WHAT YOU HAVE TO DO:
The pictures do not go in the copy. Reproduce the rest of the entries exactly.

★ ★ ★ ★ ★

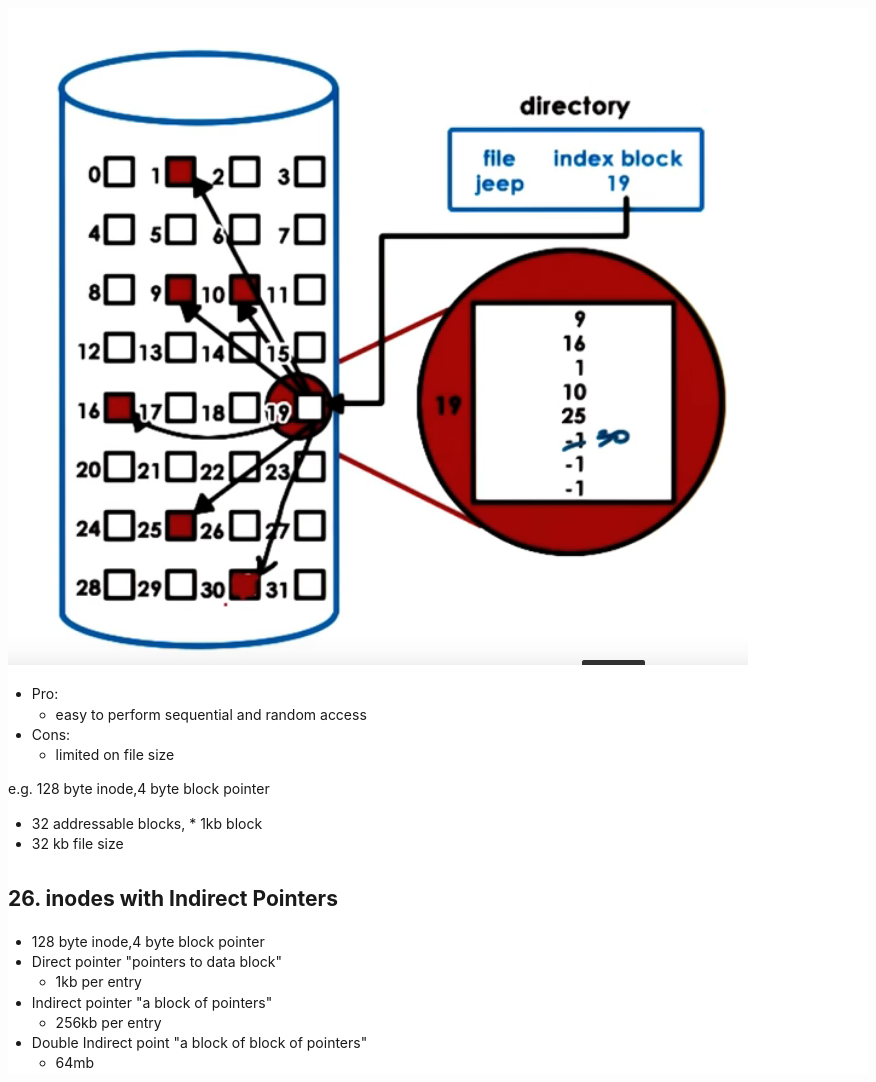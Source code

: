 ![](images/2020-04-06-01-50-10.png)

- Pro:
  - easy to perform sequential and random access
- Cons:
  - limited on file size

e.g. 128 byte inode,4 byte block pointer
  - 32 addressable blocks, * 1kb block
  - 32 kb file size

## 26. inodes with Indirect Pointers
- 128 byte inode,4 byte block pointer
- Direct pointer "pointers to data block"
  - 1kb per entry
- Indirect pointer "a block of pointers"
  - 256kb per entry
- Double Indirect point "a block of block of pointers"
  - 64mb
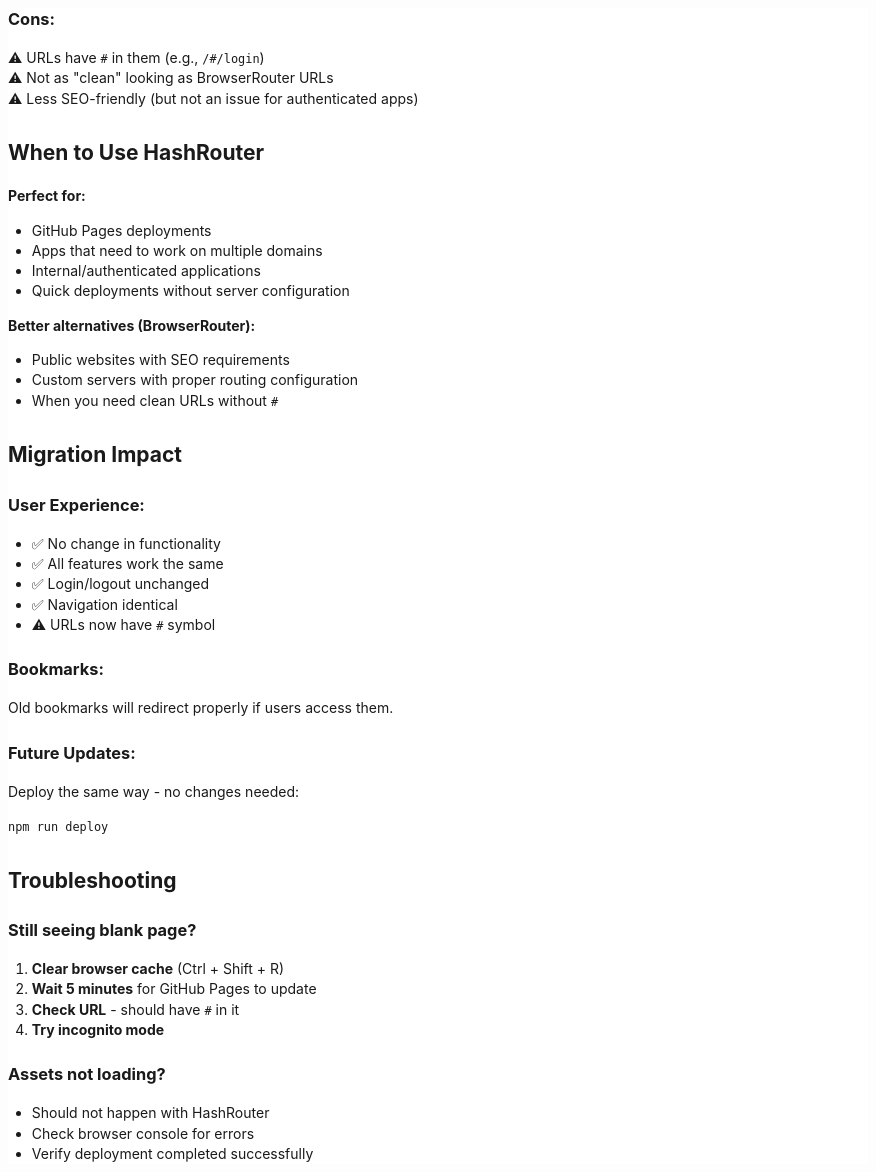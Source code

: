 ### Cons:
⚠️ URLs have `#` in them (e.g., `/#/login`)  
⚠️ Not as "clean" looking as BrowserRouter URLs  
⚠️ Less SEO-friendly (but not an issue for authenticated apps)  

## When to Use HashRouter

**Perfect for:**
- GitHub Pages deployments
- Apps that need to work on multiple domains
- Internal/authenticated applications
- Quick deployments without server configuration

**Better alternatives (BrowserRouter):**
- Public websites with SEO requirements
- Custom servers with proper routing configuration
- When you need clean URLs without `#`

## Migration Impact

### User Experience:
- ✅ No change in functionality
- ✅ All features work the same
- ✅ Login/logout unchanged
- ✅ Navigation identical
- ⚠️ URLs now have `#` symbol

### Bookmarks:
Old bookmarks will redirect properly if users access them.

### Future Updates:
Deploy the same way - no changes needed:
```bash
npm run deploy
```

## Troubleshooting

### Still seeing blank page?
1. **Clear browser cache** (Ctrl + Shift + R)
2. **Wait 5 minutes** for GitHub Pages to update
3. **Check URL** - should have `#` in it
4. **Try incognito mode**

### Assets not loading?
- Should not happen with HashRouter
- Check browser console for errors
- Verify deployment completed successfully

★ ★ ★ ★ ★

RESULT OF THIS TASK:
Source code

: ![](images/2020-04-06-01-50-10.png)

- Pro:
  - easy to perform sequential and random access
- Cons:
  - limited on file size

e.g. 128 byte inode,4 byte block pointer
  - 32 addressable blocks, * 1kb block
  - 32 kb file size

## 26. inodes with Indirect Pointers
- 128 byte inode,4 byte block pointer
- Direct pointer "pointers to data block"
  - 1kb per entry
- Indirect pointer "a block of pointers"
  - 256kb per entry
- Double Indirect point "a block of block of pointers"
  - 64mb
Source code

: ### Cons:
⚠️ URLs have `#` in them (e.g., `/#/login`)  
⚠️ Not as "clean" looking as BrowserRouter URLs  
⚠️ Less SEO-friendly (but not an issue for authenticated apps)  

## When to Use HashRouter

**Perfect for:**
- GitHub Pages deployments
- Apps that need to work on multiple domains
- Internal/authenticated applications
- Quick deployments without server configuration

**Better alternatives (BrowserRouter):**
- Public websites with SEO requirements
- Custom servers with proper routing configuration
- When you need clean URLs without `#`

## Migration Impact

### User Experience:
- ✅ No change in functionality
- ✅ All features work the same
- ✅ Login/logout unchanged
- ✅ Navigation identical
- ⚠️ URLs now have `#` symbol

### Bookmarks:
Old bookmarks will redirect properly if users access them.

### Future Updates:
Deploy the same way - no changes needed:
```bash
npm run deploy
```

## Troubleshooting

### Still seeing blank page?
1. **Clear browser cache** (Ctrl + Shift + R)
2. **Wait 5 minutes** for GitHub Pages to update
3. **Check URL** - should have `#` in it
4. **Try incognito mode**

### Assets not loading?
- Should not happen with HashRouter
- Check browser console for errors
- Verify deployment completed successfully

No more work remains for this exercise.